Since then, the 60,000 capacity stadium has undergone a process of "Arsenalisation" with the aim of restoring the club's rich heritage and history.
But it is the impact on the all important bank balance that has been most welcoming.
Arsenal’s match day revenue increased from £37.4m in their old Highbury stadium to over £90m in the new Emirates Stadium (equivalent to an additional income of over £1m per match), and that excludes other commercial revenue.
The financial success meant Arsenal could clear all their bank loans in 2010 and have been able to emerge as a club with arguably the best financial footing of any club in Europe, applauded by UEFA as the defining model for other clubs to follow in meeting the requirements of the UEFA Financial Fair Play initiative.
What better blueprint to follow?
So what better blueprint for the Hammers to follow for their own major move from their famous 35,000 seater Boleyn Ground home of 112 years to the 54,000 seater Olympic Stadium, which has the option to be increased to 66,000 in future years.

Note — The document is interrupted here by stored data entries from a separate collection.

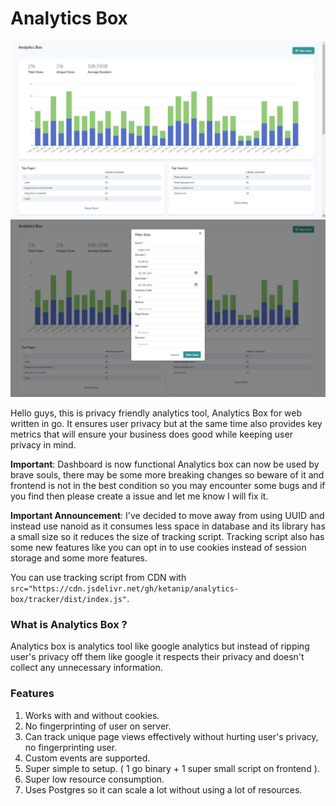 # Analytics Box

![](./assets/c/1.jpg)
![](./assets/c/2.jpg)

Hello guys, this is privacy friendly analytics tool, Analytics Box for web written in go. It ensures user privacy but at the same time also provides key metrics that will ensure your business does good while keeping user privacy in mind.

**Important**: Dashboard is now functional Analytics box can now be used by brave souls, there may be some more breaking changes so beware of it and frontend is not in the best condition so you may 
encounter some bugs and if you find then please create a issue and let me know I will fix it.

**Important Announcement**: 
I've decided to move away from using UUID and instead use nanoid as it consumes less space in database and its library has a small size so it reduces the size of tracking script. Tracking script also has some new features like you can opt in to use cookies instead of session storage and some more features.

You can use tracking script from CDN with `src="https://cdn.jsdelivr.net/gh/ketanip/analytics-box/tracker/dist/index.js"`.

### What is Analytics Box ?

Analytics box is analytics tool like google analytics but instead of ripping user's privacy off them like google it respects their privacy and doesn't collect any unnecessary information.

### Features
1. Works with and without cookies.
2. No fingerprinting of user on server.
3. Can track unique page views effectively without hurting user's privacy, no fingerprinting user.
4. Custom events are supported.
5. Super simple to setup. ( 1 go binary + 1 super small script on frontend ).
6. Super low resource consumption.
7. Uses Postgres so it can scale a lot without using a lot of resources.
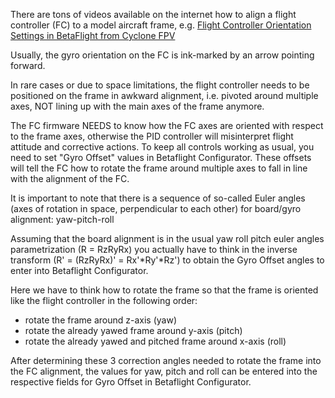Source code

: There are tons of videos available on the internet how to align a flight controller (FC) to a model aircraft frame, e.g. [Flight Controller Orientation Settings in BetaFlight from Cyclone FPV](https://youtu.be/W-a7qCkV8SE)

Usually, the gyro orientation on the FC is ink-marked by an arrow pointing forward.

In rare cases or due to space limitations, the flight controller needs to be positioned on the frame in awkward alignment, i.e. pivoted around multiple axes, NOT lining up with the main axes of the frame anymore.

The FC firmware NEEDS to know how the FC axes are oriented with respect to the frame axes, otherwise the PID controller will misinterpret flight attitude and corrective actions. To keep all controls working as usual, you need to set "Gyro Offset" values in Betaflight Configurator. These offsets will tell the FC how to rotate the frame around multiple axes to fall in line with the alignment of the FC.

It is important to note that there is a sequence of so-called Euler angles (axes of rotation in space, perpendicular to each other) for board/gyro alignment: yaw-pitch-roll

Assuming that the board alignment is in the usual yaw roll pitch euler angles parametrization (R = RzRyRx) you actually have to think in the inverse transform (R' = (RzRyRx)' = Rx'*Ry'*Rz') to obtain the Gyro Offset angles to enter into Betaflight Configurator.

Here we have to think how to rotate the frame so that the frame is oriented like the flight controller in the following order:

- rotate the frame around z-axis (yaw)
- rotate the already yawed frame around y-axis (pitch)
- rotate the already yawed and pitched frame around x-axis (roll)

After determining these 3 correction angles needed to rotate the frame into the FC alignment, the values for yaw, pitch and roll can be entered into the respective fields for Gyro Offset in Betaflight Configurator.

"Lots and lots (of lessons to be learned)," Barnard told Sports Pro.
"Arsenal is a fantastic club, the time I was at Arsenal it went through its major period of growth and move to the new stadium.

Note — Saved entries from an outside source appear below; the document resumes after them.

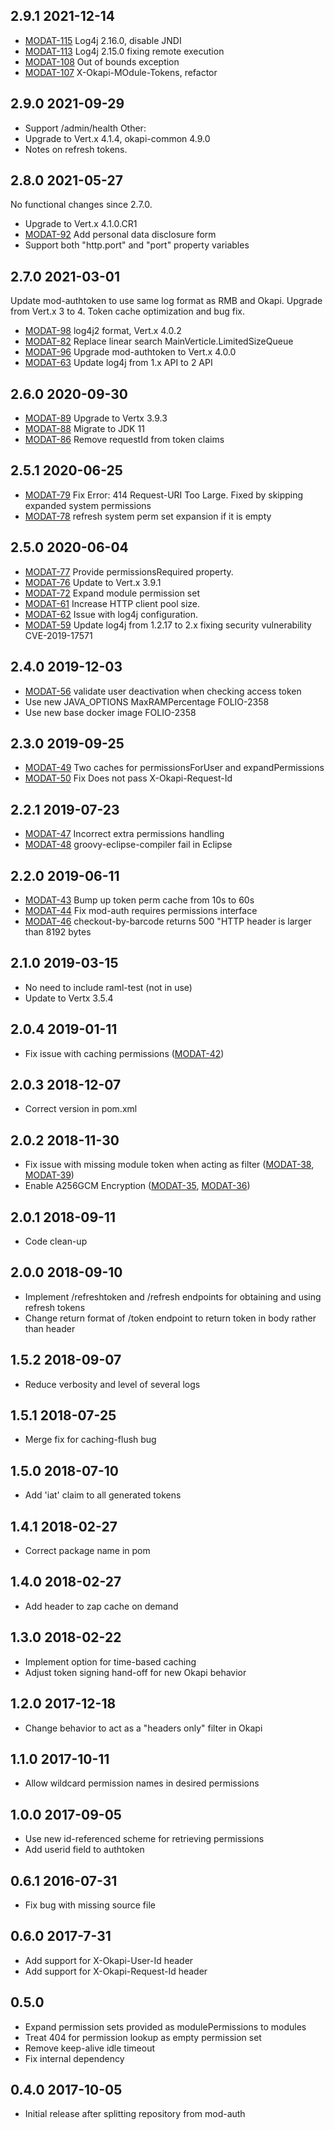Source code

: ## 2.9.1 2021-12-14

 * [MODAT-115](https://issues.folio.org/browse/MODAT-115) Log4j 2.16.0, disable JNDI
 * [MODAT-113](https://issues.folio.org/browse/MODAT-113) Log4j 2.15.0 fixing remote execution
 * [MODAT-108](https://issues.folio.org/browse/MODAT-108) Out of bounds exception
 * [MODAT-107](https://issues.folio.org/browse/MODAT-107) X-Okapi-MOdule-Tokens, refactor

## 2.9.0 2021-09-29

 * Support /admin/health
Other:
 * Upgrade to Vert.x 4.1.4, okapi-common 4.9.0
 * Notes on refresh tokens.

## 2.8.0 2021-05-27

No functional changes since 2.7.0.

 * Upgrade to Vert.x 4.1.0.CR1
 * [MODAT-92](https://issues.folio.org/browse/MODAT-92) Add personal data disclosure form
 * Support both "http.port" and "port" property variables

## 2.7.0 2021-03-01

Update mod-authtoken to use same log format as RMB and Okapi. Upgrade from
Vert.x 3 to 4. Token cache optimization and bug fix.

 * [MODAT-98](https://issues.folio.org/browse/MODAT-98) log4j2 format, Vert.x 4.0.2
 * [MODAT-82](https://issues.folio.org/browse/MODAT-82) Replace linear search MainVerticle.LimitedSizeQueue
 * [MODAT-96](https://issues.folio.org/browse/MODAT-96) Upgrade mod-authtoken to Vert.x 4.0.0
 * [MODAT-63](https://issues.folio.org/browse/MODAT-63) Update log4j from 1.x API to 2 API

## 2.6.0 2020-09-30

 * [MODAT-89](https://issues.folio.org/browse/MODAT-89) Upgrade to Vertx 3.9.3
 * [MODAT-88](https://issues.folio.org/browse/MODAT-88) Migrate to JDK 11
 * [MODAT-86](https://issues.folio.org/browse/MODAT-86) Remove requestId from token claims

## 2.5.1 2020-06-25

 * [MODAT-79](https://issues.folio.org/browse/MODAT-79) Fix Error: 414 Request-URI Too Large. Fixed by skipping
   expanded system permissions
 * [MODAT-78](https://issues.folio.org/browse/MODAT-78) refresh system perm set expansion if it is empty

## 2.5.0 2020-06-04

 * [MODAT-77](https://issues.folio.org/browse/MODAT-77) Provide permissionsRequired property.
 * [MODAT-76](https://issues.folio.org/browse/MODAT-76) Update to Vert.x 3.9.1
 * [MODAT-72](https://issues.folio.org/browse/MODAT-72) Expand module permission set
 * [MODAT-61](https://issues.folio.org/browse/MODAT-61) Increase HTTP client pool size.
 * [MODAT-62](https://issues.folio.org/browse/MODAT-62) Issue with log4j configuration.
 * [MODAT-59](https://issues.folio.org/browse/MODAT-59) Update log4j from 1.2.17 to 2.x fixing security vulnerability CVE-2019-17571

## 2.4.0 2019-12-03

 * [MODAT-56](https://issues.folio.org/browse/MODAT-56) validate user deactivation when checking access token
 * Use new JAVA_OPTIONS MaxRAMPercentage FOLIO-2358
 * Use new base docker image FOLIO-2358

## 2.3.0 2019-09-25

 * [MODAT-49](https://issues.folio.org/browse/MODAT-49) Two caches for permissionsForUser and expandPermissions
 * [MODAT-50](https://issues.folio.org/browse/MODAT-50) Fix Does not pass X-Okapi-Request-Id

## 2.2.1 2019-07-23

* [MODAT-47](https://issues.folio.org/browse/MODAT-47) Incorrect extra permissions handling
* [MODAT-48](https://issues.folio.org/browse/MODAT-48) groovy-eclipse-compiler fail in Eclipse

## 2.2.0 2019-06-11
 * [MODAT-43](https://issues.folio.org/browse/MODAT-43) Bump up token perm cache from 10s to 60s
 * [MODAT-44](https://issues.folio.org/browse/MODAT-44) Fix mod-auth requires permissions interface
 * [MODAT-46](https://issues.folio.org/browse/MODAT-46) checkout-by-barcode returns 500 "HTTP header is larger
   than 8192 bytes

## 2.1.0 2019-03-15
 * No need to include raml-test (not in use)
 * Update to Vertx 3.5.4

## 2.0.4 2019-01-11
 * Fix issue with caching permissions ([MODAT-42](https://issues.folio.org/browse/MODAT-42))

## 2.0.3 2018-12-07
 * Correct version in pom.xml

## 2.0.2 2018-11-30
 * Fix issue with missing module token when acting as filter
   ([MODAT-38](https://issues.folio.org/browse/MODAT-38), [MODAT-39](https://issues.folio.org/browse/MODAT-39))
 * Enable A256GCM Encryption ([MODAT-35](https://issues.folio.org/browse/MODAT-35), [MODAT-36](https://issues.folio.org/browse/MODAT-36))

## 2.0.1 2018-09-11
 * Code clean-up

## 2.0.0 2018-09-10
 * Implement /refreshtoken and /refresh endpoints for obtaining and using refresh tokens
 * Change return format of /token endpoint to return token in body rather than header

## 1.5.2 2018-09-07
 * Reduce verbosity and level of several logs

## 1.5.1 2018-07-25
 * Merge fix for caching-flush bug

## 1.5.0 2018-07-10
 * Add 'iat' claim to all generated tokens

## 1.4.1 2018-02-27
 * Correct package name in pom

## 1.4.0 2018-02-27
 * Add header to zap cache on demand

## 1.3.0 2018-02-22
 * Implement option for time-based caching
 * Adjust token signing hand-off for new Okapi behavior

## 1.2.0 2017-12-18
 * Change behavior to act as a "headers only" filter in Okapi

## 1.1.0 2017-10-11
 * Allow wildcard permission names in desired permissions

## 1.0.0 2017-09-05
 * Use new id-referenced scheme for retrieving permissions
 * Add userid field to authtoken

## 0.6.1 2016-07-31
 * Fix bug with missing source file

## 0.6.0 2017-7-31
 * Add support for X-Okapi-User-Id header
 * Add support for X-Okapi-Request-Id header

## 0.5.0
 * Expand permission sets provided as modulePermissions to modules
 * Treat 404 for permission lookup as empty permission set
 * Remove keep-alive idle timeout
 * Fix internal dependency

## 0.4.0 2017-10-05

 * Initial release after splitting repository from mod-auth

"So there is obvious synergies between my current role moving to a new stadium and the one that I went through at Arsenal.
"From that I think there's a lot of lessons in personnel and how to deal with resourcing that change and that move.
"And also educating the business and wider market to the importance of growth.
"I also think Arsenal did very well at professionalising the business and making sure commercial partnerships, because of their huge margin within that business, were seen as very important and that's we're trying to do at West Ham as well."
If, like Arsenal, the Hammers can get their stadium move right, then unlike the Gunners they will not be saddled by the huge costs of building the stadium in the first place.
So, it could leave the Hammers in a very healthy position to finally start challenging the Premier League's elite.